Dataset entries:

********

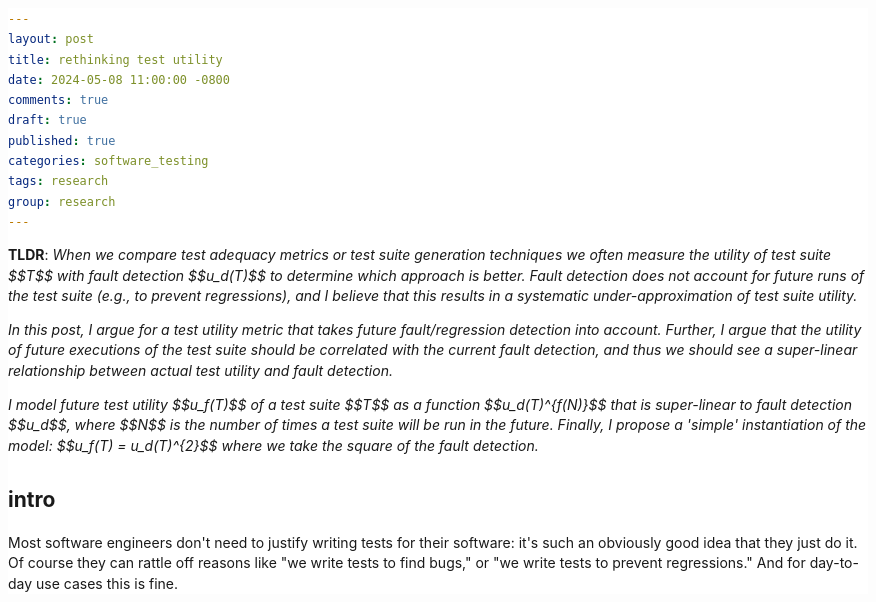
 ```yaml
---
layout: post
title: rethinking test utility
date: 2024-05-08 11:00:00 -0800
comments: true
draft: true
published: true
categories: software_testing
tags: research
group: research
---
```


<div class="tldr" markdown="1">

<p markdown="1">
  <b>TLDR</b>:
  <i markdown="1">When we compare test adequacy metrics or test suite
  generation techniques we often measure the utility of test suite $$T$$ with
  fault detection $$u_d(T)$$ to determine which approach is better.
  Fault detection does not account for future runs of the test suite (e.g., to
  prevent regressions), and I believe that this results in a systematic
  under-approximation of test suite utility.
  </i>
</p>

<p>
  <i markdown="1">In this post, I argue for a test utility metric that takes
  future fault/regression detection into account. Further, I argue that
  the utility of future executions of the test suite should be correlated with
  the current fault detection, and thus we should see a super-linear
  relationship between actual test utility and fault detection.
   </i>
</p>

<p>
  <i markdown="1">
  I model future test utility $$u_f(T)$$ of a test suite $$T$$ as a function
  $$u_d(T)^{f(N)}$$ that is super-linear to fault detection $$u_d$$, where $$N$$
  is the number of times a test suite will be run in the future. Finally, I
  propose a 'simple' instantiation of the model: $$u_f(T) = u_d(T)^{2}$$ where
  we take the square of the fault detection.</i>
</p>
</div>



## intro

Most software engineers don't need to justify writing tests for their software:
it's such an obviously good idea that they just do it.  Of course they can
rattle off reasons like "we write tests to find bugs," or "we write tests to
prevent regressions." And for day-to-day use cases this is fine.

********

TASK GOAL:
Look for the line that contains "propose a 'simple'" in the entries above. Set it down, along with all later lines, exactly as written.

TASK SOLUTION:
  propose a 'simple' instantiation of the model: $$u_f(T) = u_d(T)^{2}$$ where
  we take the square of the fault detection.</i>
</p>
</div>



## intro

Most software engineers don't need to justify writing tests for their software:
it's such an obviously good idea that they just do it.  Of course they can
rattle off reasons like "we write tests to find bugs," or "we write tests to
prevent regressions." And for day-to-day use cases this is fine.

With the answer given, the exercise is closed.